Comment by anna Sun Jun 28 14:43:13 2015

Hi Anna and Mark,

I will be interested in what you come up with. I have been thinking about the same problem.

Best solution so far. 3 2x4s whatever feet long. Two on the ground with holes partially through the long way with 10ft 3/4 conduit bent going up to the 3rd with holes partially through both sides the long way.

The holes staggered so that some conduits form triangles to help prevent back and forth motion.

Plastic laid over the whole and held down with cement blocks rather than stapled together as one mass.

With end caps with openings to provide ventilation without the need for real doors or roll up sides.

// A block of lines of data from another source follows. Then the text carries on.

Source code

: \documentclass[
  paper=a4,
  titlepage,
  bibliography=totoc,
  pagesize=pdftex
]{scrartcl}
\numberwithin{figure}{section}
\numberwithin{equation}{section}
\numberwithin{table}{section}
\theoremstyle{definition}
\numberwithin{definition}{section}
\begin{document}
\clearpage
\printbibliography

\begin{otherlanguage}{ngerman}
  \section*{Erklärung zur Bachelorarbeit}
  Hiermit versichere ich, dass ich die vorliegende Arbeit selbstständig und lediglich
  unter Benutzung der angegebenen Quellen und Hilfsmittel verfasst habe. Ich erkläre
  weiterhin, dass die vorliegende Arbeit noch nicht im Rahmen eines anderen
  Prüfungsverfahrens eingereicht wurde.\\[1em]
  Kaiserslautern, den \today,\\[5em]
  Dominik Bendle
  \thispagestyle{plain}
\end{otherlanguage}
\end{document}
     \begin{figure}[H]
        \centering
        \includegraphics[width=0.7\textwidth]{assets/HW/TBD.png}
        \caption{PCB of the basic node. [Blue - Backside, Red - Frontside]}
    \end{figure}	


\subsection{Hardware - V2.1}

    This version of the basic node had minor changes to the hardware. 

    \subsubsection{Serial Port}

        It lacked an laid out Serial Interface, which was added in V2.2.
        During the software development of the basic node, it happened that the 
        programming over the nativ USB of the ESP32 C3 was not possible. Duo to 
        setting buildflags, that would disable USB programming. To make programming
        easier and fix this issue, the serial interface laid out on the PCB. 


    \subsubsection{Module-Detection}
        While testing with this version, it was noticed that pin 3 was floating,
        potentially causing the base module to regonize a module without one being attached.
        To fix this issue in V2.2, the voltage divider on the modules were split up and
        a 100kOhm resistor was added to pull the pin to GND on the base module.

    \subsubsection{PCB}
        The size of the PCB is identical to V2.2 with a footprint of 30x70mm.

And most of all if the wind comes and carries the plastic away or otherwise dismantles it, there is no heavy structure to get carried away. If the outside plastic blows away, the conduit structure just falls apart in place.

Maybe you get the idea?

I haven't built it yet, but I now have the parts. Just gotta take the time and drill some holes.

I am looking foward to other's ideas.

Lots of creative people around this list :).

John

Comment by John Sun Jun 28 15:37:06 2015
Another possibility; my husband found the skeleton of a rounded carport-like structure (not sure what to call it) that a storm wrecked the vinyl sides of so the owner sold it cheap and we covered it with plastic. Great for extending the season.